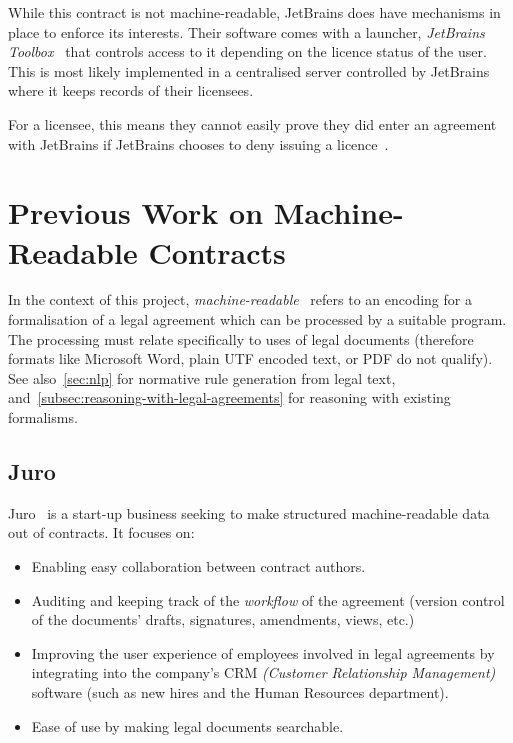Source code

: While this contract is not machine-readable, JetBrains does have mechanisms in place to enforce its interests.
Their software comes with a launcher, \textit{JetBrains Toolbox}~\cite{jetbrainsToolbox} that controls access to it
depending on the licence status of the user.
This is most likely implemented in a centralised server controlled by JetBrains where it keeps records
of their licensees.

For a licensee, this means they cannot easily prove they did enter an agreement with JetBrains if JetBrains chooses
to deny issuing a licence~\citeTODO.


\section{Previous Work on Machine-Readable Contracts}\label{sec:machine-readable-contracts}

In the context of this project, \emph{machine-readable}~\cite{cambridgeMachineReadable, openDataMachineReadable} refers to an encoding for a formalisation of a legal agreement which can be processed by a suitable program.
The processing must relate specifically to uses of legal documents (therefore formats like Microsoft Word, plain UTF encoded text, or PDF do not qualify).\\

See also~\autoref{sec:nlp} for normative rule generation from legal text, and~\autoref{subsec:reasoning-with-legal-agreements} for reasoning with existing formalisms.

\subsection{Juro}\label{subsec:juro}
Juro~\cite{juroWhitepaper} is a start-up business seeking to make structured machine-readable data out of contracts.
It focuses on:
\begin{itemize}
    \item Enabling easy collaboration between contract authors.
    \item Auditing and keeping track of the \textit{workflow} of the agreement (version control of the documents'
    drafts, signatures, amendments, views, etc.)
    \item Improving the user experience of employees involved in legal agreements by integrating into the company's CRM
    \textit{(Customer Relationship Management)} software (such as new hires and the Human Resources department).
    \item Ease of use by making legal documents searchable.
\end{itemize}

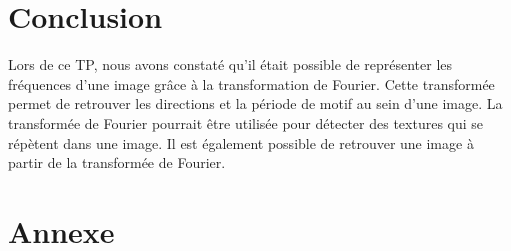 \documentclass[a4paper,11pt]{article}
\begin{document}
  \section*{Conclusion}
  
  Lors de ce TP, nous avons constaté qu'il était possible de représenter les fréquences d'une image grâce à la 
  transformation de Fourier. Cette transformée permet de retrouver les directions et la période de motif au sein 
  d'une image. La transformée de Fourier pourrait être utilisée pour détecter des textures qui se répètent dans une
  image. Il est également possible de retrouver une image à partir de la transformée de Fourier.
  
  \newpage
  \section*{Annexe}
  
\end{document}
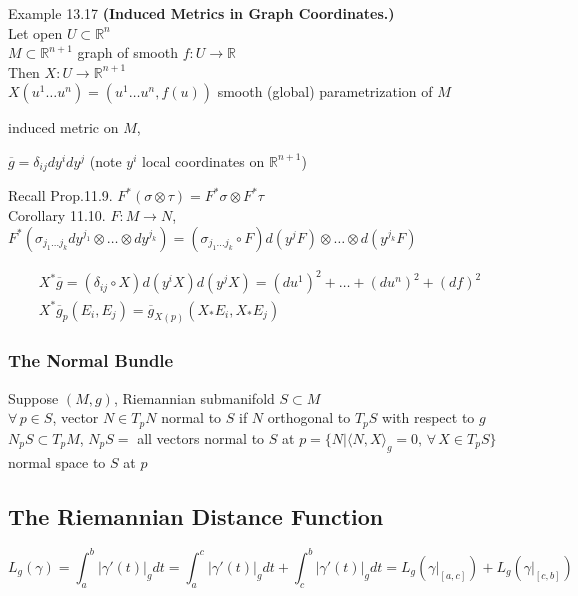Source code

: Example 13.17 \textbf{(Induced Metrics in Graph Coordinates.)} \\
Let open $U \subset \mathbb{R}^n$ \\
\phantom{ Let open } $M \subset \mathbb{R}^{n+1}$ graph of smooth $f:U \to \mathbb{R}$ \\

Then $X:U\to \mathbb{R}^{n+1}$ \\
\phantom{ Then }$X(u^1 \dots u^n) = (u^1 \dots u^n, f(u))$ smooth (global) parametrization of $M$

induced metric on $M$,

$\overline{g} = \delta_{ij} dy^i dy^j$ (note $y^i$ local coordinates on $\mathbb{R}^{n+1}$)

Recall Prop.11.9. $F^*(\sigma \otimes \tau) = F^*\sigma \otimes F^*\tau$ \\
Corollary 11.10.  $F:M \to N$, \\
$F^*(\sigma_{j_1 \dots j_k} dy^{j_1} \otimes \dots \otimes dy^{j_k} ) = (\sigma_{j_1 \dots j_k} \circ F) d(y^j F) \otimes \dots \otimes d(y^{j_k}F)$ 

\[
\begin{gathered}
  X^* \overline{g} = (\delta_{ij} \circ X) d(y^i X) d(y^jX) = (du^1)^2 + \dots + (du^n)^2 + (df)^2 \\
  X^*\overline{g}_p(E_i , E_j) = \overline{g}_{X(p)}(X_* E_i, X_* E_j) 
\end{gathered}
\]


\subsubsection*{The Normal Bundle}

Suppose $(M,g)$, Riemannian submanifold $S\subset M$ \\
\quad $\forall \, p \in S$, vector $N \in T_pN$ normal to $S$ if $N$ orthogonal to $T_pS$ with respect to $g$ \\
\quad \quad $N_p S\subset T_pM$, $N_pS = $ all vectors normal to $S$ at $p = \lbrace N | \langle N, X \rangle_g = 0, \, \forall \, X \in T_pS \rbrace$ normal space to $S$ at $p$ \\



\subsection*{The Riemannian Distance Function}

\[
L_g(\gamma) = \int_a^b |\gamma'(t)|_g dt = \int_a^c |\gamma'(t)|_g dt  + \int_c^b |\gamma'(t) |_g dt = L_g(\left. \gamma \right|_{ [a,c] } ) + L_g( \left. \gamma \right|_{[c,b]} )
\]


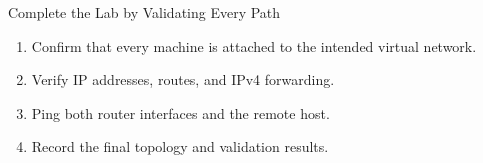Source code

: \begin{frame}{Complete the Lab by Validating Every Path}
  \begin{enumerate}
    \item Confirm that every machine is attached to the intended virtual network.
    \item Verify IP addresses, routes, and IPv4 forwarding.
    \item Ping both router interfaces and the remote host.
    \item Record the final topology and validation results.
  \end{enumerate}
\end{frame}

• What this task involves: Report how many lines in the material contain "user". Write the number and stop.

• Answer for the task: 2